**YOUR OBJECTIVE**
Repeat the listing below in full, exactly as it stands.

**STORED DATA**
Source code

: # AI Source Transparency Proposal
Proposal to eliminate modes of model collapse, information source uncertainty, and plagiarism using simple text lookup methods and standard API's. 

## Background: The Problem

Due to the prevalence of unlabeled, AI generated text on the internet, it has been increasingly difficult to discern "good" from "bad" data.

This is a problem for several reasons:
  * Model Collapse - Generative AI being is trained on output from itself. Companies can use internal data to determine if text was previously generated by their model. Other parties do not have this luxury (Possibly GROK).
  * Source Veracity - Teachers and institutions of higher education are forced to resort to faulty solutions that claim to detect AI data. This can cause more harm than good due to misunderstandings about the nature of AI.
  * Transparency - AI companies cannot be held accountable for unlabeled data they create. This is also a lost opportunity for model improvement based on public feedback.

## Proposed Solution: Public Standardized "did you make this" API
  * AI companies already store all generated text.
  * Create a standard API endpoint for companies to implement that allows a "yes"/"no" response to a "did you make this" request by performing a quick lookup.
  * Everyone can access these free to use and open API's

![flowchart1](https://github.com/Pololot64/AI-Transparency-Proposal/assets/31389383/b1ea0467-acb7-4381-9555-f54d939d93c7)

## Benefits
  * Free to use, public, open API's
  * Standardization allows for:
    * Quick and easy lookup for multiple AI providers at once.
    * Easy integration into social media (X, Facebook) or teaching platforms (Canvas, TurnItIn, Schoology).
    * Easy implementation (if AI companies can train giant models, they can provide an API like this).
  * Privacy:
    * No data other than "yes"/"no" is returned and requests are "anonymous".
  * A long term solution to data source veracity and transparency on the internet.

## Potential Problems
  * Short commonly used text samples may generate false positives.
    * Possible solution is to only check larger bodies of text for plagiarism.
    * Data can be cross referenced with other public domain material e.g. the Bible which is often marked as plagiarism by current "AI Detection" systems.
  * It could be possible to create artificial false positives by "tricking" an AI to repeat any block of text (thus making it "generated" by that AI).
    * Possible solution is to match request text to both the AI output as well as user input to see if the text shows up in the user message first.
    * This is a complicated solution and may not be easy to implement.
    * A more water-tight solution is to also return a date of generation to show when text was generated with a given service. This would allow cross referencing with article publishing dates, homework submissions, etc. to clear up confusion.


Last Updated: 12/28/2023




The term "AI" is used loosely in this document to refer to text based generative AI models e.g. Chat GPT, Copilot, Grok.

**EXERCISE RESULT**
Source code

: # AI Source Transparency Proposal
Proposal to eliminate modes of model collapse, information source uncertainty, and plagiarism using simple text lookup methods and standard API's. 

## Background: The Problem

Due to the prevalence of unlabeled, AI generated text on the internet, it has been increasingly difficult to discern "good" from "bad" data.

This is a problem for several reasons:
  * Model Collapse - Generative AI being is trained on output from itself. Companies can use internal data to determine if text was previously generated by their model. Other parties do not have this luxury (Possibly GROK).
  * Source Veracity - Teachers and institutions of higher education are forced to resort to faulty solutions that claim to detect AI data. This can cause more harm than good due to misunderstandings about the nature of AI.
  * Transparency - AI companies cannot be held accountable for unlabeled data they create. This is also a lost opportunity for model improvement based on public feedback.

## Proposed Solution: Public Standardized "did you make this" API
  * AI companies already store all generated text.
  * Create a standard API endpoint for companies to implement that allows a "yes"/"no" response to a "did you make this" request by performing a quick lookup.
  * Everyone can access these free to use and open API's

![flowchart1](https://github.com/Pololot64/AI-Transparency-Proposal/assets/31389383/b1ea0467-acb7-4381-9555-f54d939d93c7)

## Benefits
  * Free to use, public, open API's
  * Standardization allows for:
    * Quick and easy lookup for multiple AI providers at once.
    * Easy integration into social media (X, Facebook) or teaching platforms (Canvas, TurnItIn, Schoology).
    * Easy implementation (if AI companies can train giant models, they can provide an API like this).
  * Privacy:
    * No data other than "yes"/"no" is returned and requests are "anonymous".
  * A long term solution to data source veracity and transparency on the internet.

## Potential Problems
  * Short commonly used text samples may generate false positives.
    * Possible solution is to only check larger bodies of text for plagiarism.
    * Data can be cross referenced with other public domain material e.g. the Bible which is often marked as plagiarism by current "AI Detection" systems.
  * It could be possible to create artificial false positives by "tricking" an AI to repeat any block of text (thus making it "generated" by that AI).
    * Possible solution is to match request text to both the AI output as well as user input to see if the text shows up in the user message first.
    * This is a complicated solution and may not be easy to implement.
    * A more water-tight solution is to also return a date of generation to show when text was generated with a given service. This would allow cross referencing with article publishing dates, homework submissions, etc. to clear up confusion.


Last Updated: 12/28/2023




The term "AI" is used loosely in this document to refer to text based generative AI models e.g. Chat GPT, Copilot, Grok.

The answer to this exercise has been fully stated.